Start of RECORDS FOR PROCESSING

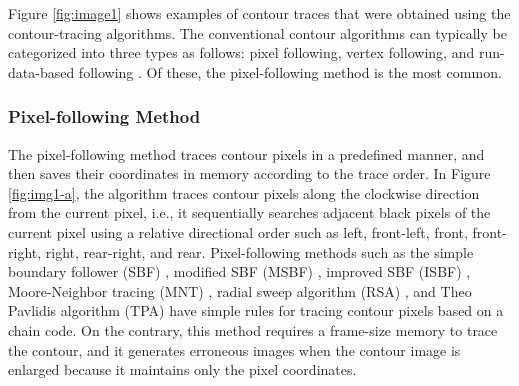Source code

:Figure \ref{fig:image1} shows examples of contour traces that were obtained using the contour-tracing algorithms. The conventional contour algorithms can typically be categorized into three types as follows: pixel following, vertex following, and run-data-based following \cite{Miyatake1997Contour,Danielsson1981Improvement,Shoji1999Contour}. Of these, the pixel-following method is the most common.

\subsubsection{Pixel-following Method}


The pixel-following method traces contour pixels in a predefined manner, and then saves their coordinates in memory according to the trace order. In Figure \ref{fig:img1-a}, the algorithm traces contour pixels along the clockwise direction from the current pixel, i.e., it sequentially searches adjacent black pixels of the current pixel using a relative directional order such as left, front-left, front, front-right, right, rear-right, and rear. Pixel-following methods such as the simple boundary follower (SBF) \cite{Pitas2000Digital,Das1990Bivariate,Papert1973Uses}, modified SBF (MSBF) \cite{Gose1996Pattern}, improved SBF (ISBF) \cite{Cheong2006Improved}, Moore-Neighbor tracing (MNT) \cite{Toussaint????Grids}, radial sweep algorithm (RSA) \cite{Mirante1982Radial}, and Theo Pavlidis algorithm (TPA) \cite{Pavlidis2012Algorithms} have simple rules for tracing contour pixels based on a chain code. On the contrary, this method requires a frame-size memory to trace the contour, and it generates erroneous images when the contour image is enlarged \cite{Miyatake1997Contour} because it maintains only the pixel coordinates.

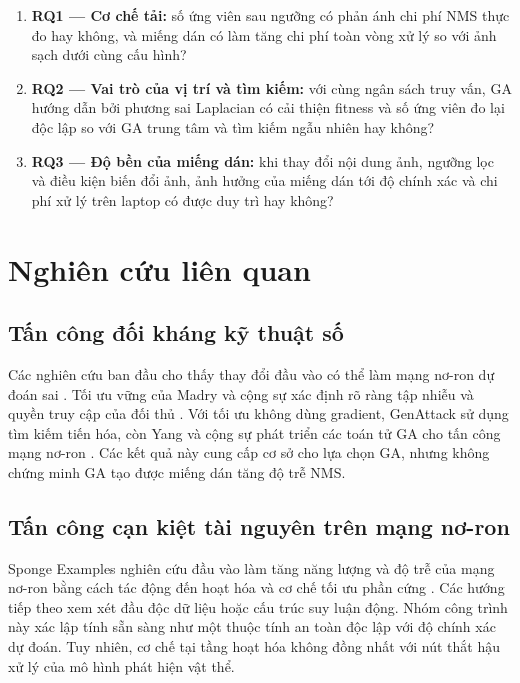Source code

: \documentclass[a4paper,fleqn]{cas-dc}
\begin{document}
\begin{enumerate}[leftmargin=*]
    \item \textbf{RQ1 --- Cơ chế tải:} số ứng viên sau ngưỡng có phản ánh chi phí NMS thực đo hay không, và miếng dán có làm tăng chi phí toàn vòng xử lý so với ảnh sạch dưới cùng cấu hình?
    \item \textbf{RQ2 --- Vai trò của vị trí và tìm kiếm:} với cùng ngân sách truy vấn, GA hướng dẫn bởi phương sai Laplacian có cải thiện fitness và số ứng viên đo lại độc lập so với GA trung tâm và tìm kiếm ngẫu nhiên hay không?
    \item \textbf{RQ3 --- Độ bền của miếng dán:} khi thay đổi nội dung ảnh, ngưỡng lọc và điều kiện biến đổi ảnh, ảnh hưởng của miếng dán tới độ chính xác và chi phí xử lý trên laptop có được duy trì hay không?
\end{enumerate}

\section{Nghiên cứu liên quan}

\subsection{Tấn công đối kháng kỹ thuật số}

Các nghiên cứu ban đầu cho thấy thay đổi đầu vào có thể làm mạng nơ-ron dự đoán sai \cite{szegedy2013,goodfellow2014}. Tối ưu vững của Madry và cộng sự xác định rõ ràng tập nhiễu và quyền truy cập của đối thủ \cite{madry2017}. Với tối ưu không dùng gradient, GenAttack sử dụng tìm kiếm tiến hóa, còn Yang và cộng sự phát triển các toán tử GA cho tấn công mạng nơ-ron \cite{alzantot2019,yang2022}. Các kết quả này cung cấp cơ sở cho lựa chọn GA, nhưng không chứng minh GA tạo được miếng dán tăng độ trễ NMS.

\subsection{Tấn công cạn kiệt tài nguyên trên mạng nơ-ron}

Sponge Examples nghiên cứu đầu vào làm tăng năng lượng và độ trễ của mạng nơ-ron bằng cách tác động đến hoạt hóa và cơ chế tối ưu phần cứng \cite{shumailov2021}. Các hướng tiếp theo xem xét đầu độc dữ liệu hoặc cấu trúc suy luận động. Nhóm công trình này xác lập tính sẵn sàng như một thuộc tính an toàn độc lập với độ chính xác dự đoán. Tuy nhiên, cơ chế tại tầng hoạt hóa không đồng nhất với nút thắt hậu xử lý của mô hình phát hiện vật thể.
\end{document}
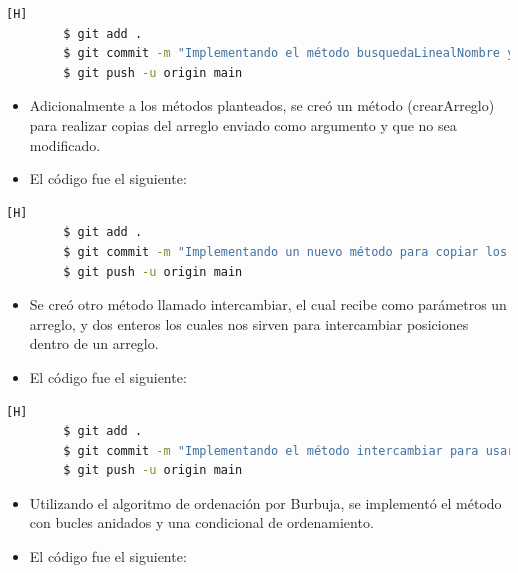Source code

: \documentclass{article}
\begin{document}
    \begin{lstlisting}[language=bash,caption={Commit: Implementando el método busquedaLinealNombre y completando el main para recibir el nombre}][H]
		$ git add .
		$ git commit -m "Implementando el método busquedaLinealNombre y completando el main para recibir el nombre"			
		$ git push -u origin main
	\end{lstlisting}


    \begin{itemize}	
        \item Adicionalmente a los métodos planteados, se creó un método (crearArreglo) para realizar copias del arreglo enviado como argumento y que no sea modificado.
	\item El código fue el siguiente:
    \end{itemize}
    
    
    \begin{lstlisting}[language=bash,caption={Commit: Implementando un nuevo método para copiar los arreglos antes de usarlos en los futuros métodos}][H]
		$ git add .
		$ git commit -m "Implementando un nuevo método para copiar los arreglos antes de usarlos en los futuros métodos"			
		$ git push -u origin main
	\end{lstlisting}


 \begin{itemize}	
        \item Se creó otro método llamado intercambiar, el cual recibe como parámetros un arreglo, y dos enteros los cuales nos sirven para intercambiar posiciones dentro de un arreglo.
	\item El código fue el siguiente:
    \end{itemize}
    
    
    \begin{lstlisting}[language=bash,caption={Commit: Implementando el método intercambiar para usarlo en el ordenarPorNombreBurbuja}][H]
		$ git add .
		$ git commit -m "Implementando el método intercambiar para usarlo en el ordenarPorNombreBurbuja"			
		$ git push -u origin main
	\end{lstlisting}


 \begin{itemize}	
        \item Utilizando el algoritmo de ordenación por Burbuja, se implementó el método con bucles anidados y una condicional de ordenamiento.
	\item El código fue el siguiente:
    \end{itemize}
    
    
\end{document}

End of RECORDS FOR PROCESSING

* _HOW TO COMPLETE THIS TASK_: Search the records for the word "tăng" and copy out every line that holds it.

* _SOLUTION TO THE EXERCISE_:
    \item \textbf{RQ1 --- Cơ chế tải:} số ứng viên sau ngưỡng có phản ánh chi phí NMS thực đo hay không, và miếng dán có làm tăng chi phí toàn vòng xử lý so với ảnh sạch dưới cùng cấu hình?
Các nghiên cứu ban đầu cho thấy thay đổi đầu vào có thể làm mạng nơ-ron dự đoán sai \cite{szegedy2013,goodfellow2014}. Tối ưu vững của Madry và cộng sự xác định rõ ràng tập nhiễu và quyền truy cập của đối thủ \cite{madry2017}. Với tối ưu không dùng gradient, GenAttack sử dụng tìm kiếm tiến hóa, còn Yang và cộng sự phát triển các toán tử GA cho tấn công mạng nơ-ron \cite{alzantot2019,yang2022}. Các kết quả này cung cấp cơ sở cho lựa chọn GA, nhưng không chứng minh GA tạo được miếng dán tăng độ trễ NMS.
Sponge Examples nghiên cứu đầu vào làm tăng năng lượng và độ trễ của mạng nơ-ron bằng cách tác động đến hoạt hóa và cơ chế tối ưu phần cứng \cite{shumailov2021}. Các hướng tiếp theo xem xét đầu độc dữ liệu hoặc cấu trúc suy luận động. Nhóm công trình này xác lập tính sẵn sàng như một thuộc tính an toàn độc lập với độ chính xác dự đoán. Tuy nhiên, cơ chế tại tầng hoạt hóa không đồng nhất với nút thắt hậu xử lý của mô hình phát hiện vật thể.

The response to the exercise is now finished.